» **What is being asked**
Please copy out the entries below exactly, beginning with the line that contains "Bienvenidos al repositorio" and ending with the line that contains "### 1. Build", and include nothing outside that span.

» **Records**

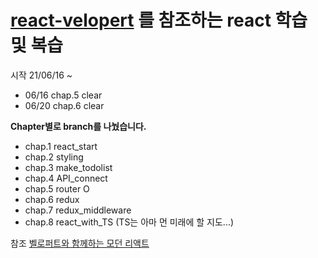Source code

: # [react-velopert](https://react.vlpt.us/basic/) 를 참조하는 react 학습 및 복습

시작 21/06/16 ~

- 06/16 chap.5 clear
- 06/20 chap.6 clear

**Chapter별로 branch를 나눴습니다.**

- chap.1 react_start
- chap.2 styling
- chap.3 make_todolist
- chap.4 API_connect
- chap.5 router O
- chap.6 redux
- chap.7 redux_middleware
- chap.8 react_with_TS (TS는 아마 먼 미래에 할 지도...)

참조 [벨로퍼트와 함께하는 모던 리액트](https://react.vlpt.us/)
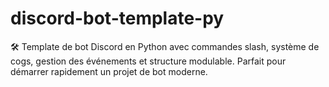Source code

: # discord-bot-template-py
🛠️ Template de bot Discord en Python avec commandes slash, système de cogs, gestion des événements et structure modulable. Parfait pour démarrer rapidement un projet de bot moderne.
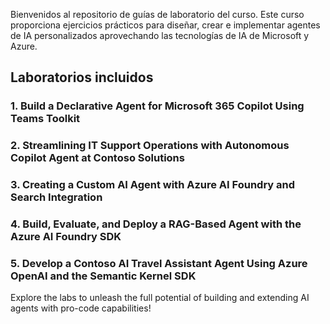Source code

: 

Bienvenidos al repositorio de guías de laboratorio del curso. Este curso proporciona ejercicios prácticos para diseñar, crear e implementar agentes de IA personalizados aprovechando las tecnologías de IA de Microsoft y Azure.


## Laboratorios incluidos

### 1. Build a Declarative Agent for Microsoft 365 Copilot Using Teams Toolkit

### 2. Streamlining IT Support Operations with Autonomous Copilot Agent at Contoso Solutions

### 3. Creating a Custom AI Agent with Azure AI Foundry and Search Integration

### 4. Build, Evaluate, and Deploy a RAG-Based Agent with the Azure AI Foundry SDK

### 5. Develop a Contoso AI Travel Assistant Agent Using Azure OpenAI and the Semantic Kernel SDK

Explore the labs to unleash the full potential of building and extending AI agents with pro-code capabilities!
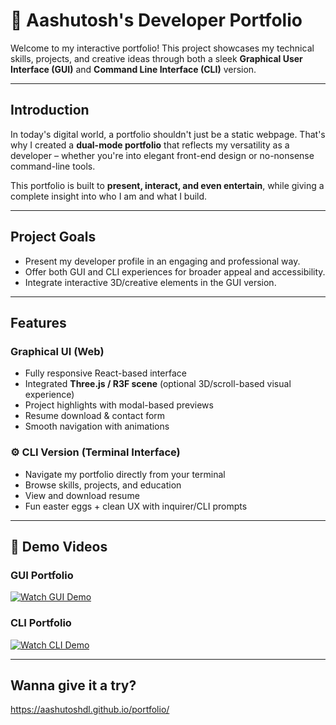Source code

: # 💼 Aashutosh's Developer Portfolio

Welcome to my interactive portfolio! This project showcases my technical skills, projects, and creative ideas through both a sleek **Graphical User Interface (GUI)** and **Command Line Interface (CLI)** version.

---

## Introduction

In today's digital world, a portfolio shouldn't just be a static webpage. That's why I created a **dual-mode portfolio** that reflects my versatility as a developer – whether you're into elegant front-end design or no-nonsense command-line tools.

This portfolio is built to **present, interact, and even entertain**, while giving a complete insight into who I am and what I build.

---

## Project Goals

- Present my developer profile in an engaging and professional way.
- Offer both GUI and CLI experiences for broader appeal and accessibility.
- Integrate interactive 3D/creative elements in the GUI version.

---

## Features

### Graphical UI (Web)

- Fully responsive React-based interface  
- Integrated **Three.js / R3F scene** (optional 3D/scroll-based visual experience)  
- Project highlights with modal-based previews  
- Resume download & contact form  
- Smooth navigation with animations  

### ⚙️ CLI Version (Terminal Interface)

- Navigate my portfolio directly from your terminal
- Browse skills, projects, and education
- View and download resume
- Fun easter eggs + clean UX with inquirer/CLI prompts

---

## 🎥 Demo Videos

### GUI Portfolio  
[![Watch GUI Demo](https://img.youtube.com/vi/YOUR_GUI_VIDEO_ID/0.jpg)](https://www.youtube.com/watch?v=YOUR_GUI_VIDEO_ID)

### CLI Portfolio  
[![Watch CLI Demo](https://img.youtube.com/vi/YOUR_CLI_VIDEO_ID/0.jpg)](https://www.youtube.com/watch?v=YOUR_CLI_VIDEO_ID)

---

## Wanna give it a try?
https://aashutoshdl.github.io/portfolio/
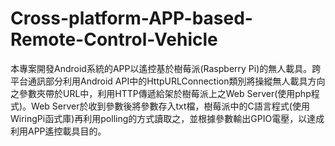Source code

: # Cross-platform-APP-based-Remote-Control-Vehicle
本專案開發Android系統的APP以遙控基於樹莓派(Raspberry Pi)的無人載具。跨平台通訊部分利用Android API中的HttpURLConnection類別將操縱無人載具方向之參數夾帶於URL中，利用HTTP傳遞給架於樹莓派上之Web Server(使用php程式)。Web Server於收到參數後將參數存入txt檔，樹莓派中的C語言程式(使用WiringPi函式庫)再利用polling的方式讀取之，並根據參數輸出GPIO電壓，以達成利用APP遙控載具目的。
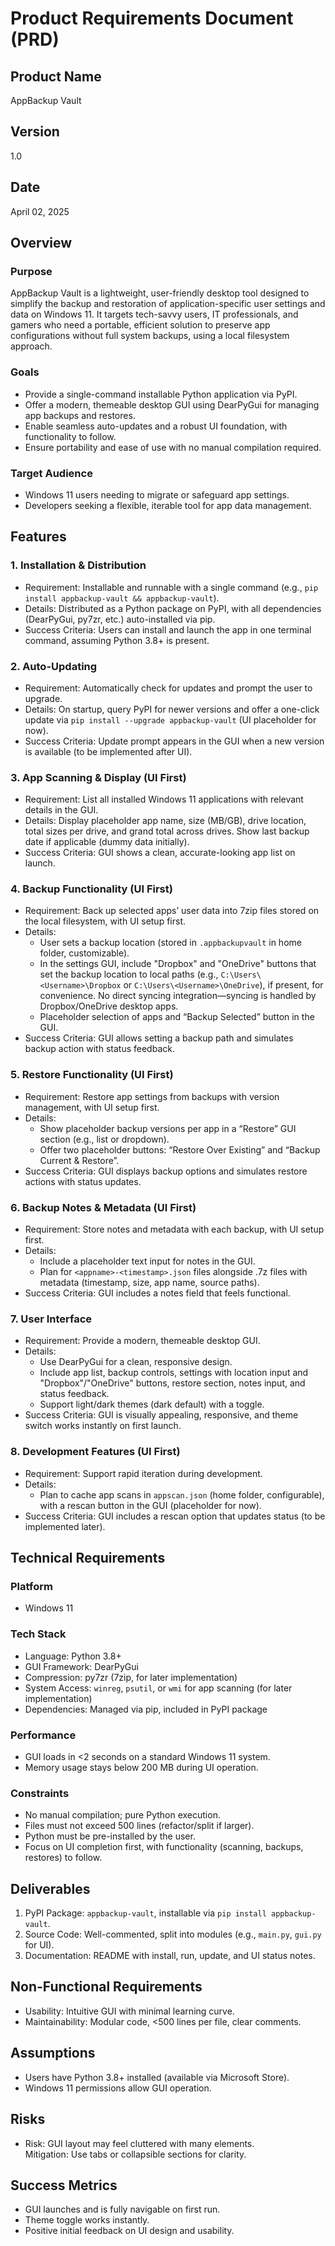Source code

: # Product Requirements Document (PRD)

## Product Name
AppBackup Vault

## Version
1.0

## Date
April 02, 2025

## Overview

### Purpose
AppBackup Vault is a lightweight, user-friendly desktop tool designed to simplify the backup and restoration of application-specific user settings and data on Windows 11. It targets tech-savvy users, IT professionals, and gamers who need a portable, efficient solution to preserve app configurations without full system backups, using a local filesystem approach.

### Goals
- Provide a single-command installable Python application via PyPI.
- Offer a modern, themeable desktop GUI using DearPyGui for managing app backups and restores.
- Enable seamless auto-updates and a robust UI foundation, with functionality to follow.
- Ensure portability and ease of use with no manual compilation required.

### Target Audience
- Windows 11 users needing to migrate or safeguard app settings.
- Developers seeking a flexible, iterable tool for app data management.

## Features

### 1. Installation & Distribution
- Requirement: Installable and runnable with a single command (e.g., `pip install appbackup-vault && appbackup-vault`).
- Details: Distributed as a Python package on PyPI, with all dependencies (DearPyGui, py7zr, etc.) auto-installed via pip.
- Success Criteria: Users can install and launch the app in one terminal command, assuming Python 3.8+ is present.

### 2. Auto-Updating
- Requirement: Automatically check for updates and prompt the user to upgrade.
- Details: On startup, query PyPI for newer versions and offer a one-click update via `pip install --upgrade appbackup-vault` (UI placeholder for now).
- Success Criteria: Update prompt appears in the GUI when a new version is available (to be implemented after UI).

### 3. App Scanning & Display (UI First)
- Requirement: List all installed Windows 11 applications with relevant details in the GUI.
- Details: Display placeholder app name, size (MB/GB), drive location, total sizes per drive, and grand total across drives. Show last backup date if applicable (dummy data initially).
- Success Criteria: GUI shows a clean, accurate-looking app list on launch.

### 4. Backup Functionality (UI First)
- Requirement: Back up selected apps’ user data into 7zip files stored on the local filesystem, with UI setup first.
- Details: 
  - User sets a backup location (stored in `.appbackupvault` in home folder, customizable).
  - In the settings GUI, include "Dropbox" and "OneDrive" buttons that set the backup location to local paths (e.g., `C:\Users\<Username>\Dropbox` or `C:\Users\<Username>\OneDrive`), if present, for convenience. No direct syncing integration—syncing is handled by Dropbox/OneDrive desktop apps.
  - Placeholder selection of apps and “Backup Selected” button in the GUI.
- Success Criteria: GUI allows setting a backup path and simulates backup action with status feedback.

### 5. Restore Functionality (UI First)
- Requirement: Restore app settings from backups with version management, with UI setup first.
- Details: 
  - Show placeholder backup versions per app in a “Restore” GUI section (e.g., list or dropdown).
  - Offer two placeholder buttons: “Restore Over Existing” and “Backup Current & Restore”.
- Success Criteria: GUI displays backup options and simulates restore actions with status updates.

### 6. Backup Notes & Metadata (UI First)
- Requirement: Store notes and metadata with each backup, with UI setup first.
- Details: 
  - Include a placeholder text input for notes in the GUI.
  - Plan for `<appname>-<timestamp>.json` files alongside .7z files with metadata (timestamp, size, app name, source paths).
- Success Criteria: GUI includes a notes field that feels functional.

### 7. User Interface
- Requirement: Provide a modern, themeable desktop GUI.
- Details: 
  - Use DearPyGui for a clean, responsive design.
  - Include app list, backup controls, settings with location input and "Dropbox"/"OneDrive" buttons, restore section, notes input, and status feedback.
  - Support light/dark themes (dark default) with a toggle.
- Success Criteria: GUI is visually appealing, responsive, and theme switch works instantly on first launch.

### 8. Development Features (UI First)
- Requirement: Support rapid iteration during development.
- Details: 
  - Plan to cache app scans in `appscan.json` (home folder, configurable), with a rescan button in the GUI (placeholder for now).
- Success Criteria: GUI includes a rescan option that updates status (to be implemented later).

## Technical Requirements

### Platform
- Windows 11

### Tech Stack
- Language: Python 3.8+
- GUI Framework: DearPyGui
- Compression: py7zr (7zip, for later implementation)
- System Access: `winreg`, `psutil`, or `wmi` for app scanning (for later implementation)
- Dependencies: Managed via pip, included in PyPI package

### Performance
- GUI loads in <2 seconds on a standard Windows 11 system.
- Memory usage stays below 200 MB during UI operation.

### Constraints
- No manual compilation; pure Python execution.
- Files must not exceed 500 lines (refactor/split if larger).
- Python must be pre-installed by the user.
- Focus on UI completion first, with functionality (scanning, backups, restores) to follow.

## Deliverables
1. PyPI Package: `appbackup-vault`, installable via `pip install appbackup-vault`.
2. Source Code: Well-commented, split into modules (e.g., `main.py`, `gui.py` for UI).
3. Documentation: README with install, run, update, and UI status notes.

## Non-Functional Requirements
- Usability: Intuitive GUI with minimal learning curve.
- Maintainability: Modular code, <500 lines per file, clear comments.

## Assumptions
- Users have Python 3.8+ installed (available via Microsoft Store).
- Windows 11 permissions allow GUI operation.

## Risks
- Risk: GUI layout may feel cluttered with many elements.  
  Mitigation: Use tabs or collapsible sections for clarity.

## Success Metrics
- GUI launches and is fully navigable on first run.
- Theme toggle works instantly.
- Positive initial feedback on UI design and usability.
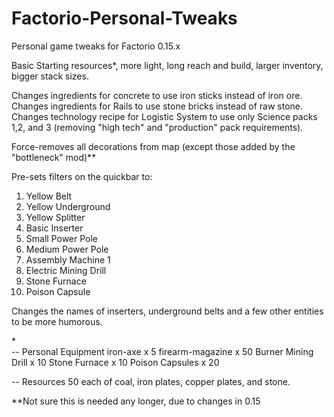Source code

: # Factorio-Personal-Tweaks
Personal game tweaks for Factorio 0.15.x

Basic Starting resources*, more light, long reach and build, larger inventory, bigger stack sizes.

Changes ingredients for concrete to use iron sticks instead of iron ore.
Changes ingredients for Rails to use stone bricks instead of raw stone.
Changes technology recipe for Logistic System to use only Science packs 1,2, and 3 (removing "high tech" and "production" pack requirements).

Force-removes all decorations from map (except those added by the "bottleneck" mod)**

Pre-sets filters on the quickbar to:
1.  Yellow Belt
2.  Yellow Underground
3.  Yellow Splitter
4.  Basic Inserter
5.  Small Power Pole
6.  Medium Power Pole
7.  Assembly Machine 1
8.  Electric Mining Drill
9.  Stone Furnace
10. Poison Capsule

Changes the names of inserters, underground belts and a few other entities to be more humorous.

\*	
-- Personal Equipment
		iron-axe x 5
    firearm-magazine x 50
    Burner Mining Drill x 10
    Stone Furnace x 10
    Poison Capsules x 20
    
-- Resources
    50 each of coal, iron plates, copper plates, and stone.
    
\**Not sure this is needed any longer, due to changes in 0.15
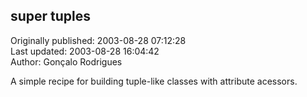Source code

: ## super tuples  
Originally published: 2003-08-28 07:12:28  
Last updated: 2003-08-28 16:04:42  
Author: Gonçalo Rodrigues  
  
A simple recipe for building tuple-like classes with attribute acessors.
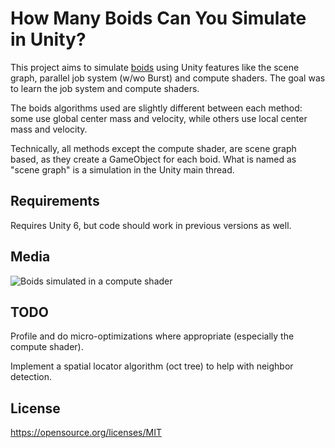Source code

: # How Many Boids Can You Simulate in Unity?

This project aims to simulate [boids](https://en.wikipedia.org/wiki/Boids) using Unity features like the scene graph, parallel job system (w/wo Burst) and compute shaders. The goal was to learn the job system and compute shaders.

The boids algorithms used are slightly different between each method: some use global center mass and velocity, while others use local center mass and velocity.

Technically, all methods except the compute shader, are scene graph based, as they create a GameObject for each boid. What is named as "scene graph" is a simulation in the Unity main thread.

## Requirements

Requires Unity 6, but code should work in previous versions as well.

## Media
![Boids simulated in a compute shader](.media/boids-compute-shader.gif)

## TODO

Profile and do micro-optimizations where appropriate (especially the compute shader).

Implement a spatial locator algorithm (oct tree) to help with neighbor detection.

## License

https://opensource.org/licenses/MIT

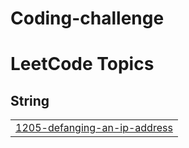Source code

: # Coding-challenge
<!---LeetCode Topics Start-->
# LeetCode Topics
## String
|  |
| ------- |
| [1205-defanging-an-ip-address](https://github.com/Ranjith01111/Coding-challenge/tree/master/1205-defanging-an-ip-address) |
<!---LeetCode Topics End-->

» **Solution**
Bienvenidos al repositorio de guías de laboratorio del curso. Este curso proporciona ejercicios prácticos para diseñar, crear e implementar agentes de IA personalizados aprovechando las tecnologías de IA de Microsoft y Azure.


## Laboratorios incluidos

### 1. Build a Declarative Agent for Microsoft 365 Copilot Using Teams Toolkit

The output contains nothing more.